According to a recent Defra report [1], it is the UK’s most widespread form of flooding, with 3.2m properties at risk in England alone. Recent events, e.g., the July 2021 floods in London, demonstrate inadequate preparedness for such events [2]. Several recent UK government reports highlight an urgent need for surface water flood risk mitigation and management so owners of at-risk homes and businesses can better protect their property (e.g., [1]).

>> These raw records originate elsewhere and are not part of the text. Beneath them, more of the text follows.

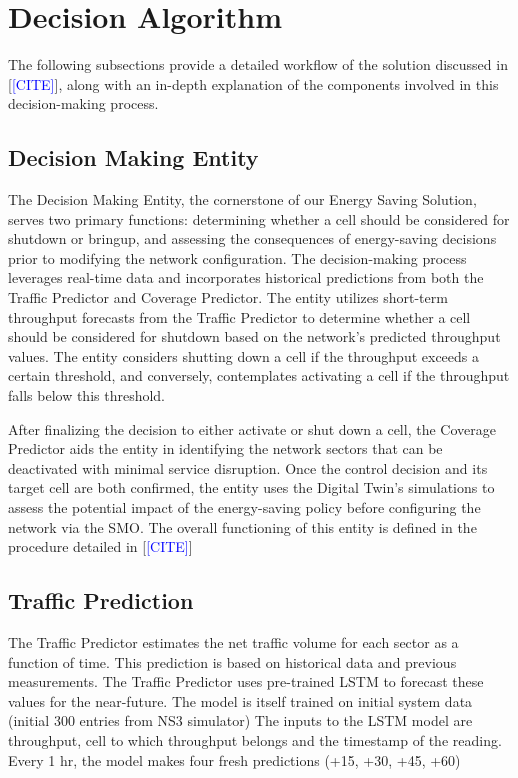 \section{Decision Algorithm}
\label{sec:algorithm}
 
The following subsections provide a detailed workflow of the solution discussed in [\textcolor{blue}{[CITE]}], along with an in-depth explanation of the components involved in this decision-making process.

\subsection{Decision Making Entity}

The Decision Making Entity, the cornerstone of our Energy Saving Solution, serves two primary functions: determining whether a cell should be considered for shutdown or bringup, and assessing the consequences of energy-saving decisions prior to modifying the network configuration. 
The decision-making process leverages real-time data and incorporates historical predictions from both the Traffic Predictor and Coverage Predictor.
The entity utilizes short-term throughput forecasts from the Traffic Predictor to determine whether a cell should be considered for shutdown based on the network's predicted throughput values.
The entity considers shutting down a cell if the throughput exceeds a certain threshold, and conversely, contemplates activating a cell if the throughput falls below this threshold.

After finalizing the decision to either activate or shut down a cell, the Coverage Predictor aids the entity in identifying the network sectors that can be deactivated with minimal service disruption. 
Once the control decision and its target cell are both confirmed, the entity uses the Digital Twin's simulations to assess the potential impact of the energy-saving policy before configuring the network via the SMO.
The overall functioning of this entity is defined in the procedure detailed in [\textcolor{blue}{[CITE]}]\\



\subsection{Traffic Prediction}
The Traffic Predictor estimates the net traffic volume for each sector as a function of time. 
This prediction is based on historical data and previous measurements. The Traffic Predictor uses pre-trained LSTM to forecast these values for the near-future. 
The model is itself trained on initial system data (initial 300 entries from NS3 simulator)
The inputs to the LSTM model are throughput, cell to which throughput belongs and the timestamp of the reading.
Every 1 hr, the model makes four fresh predictions (+15, +30, +45, +60)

Under the National Surface Water Management Action Plan [1], the Environment Agency (EA), Met Office and Flood Forecasting Centre are committed to exploring improved surface water flood forecasting. The challenge of effective communication of forecasts and warnings was further emphasised at the symposium, and users specifically pointed out flood forecasting and warning is ‘30% technology and 70% communication’. This project will deliver inter-disciplinary research to address this important challenge.
Methodology
The aim is to apply a newly developed Coupled Human And Natural Systems (CHANS) model [3] to simulate and understand the interactive human behaviours and social dynamics before and during a surface water flood event induced by intense rainfall. This will be related to different scenarios of flood forecasting and warning provision.
Subsequently, we will design and carry out systematic numerical experiments to explore effective strategies of communicating flood forecasting and warning. The adopted CHANS modelling framework consists of a distributed agent-based model (ABM) to represent the human systems and a hydrodynamic model (the High-Performance Integrated hydrodynamic Modelling System (HiPIMS)) to predict the flooding dynamics in a natural system. The CHANS model is implemented on high-performance multiple graphics processing units to support large-scale high-resolution simulations. In the ABM, agents can be flexibly defined and used to represent individuals, households and related organisations to depict the interactive social dynamics interrupted by flooding or other driving factors. Data from different sources, e.g. UK national census, social media, literature, will be processed to understand and describe human and organisational behaviours.
Participatory Action Research methodologies will be deployed to unlock a deeper understanding of different groups and types of agents and their interactions in order to construct the coupled human and natural system in the case study site (jointly decided with the partners). Scenarios will be co-developed and simulated to understand the human response to flood forecasting and warnings and explore effective communication strategies that maximize their impact on flood forecasting and warning effectiveness.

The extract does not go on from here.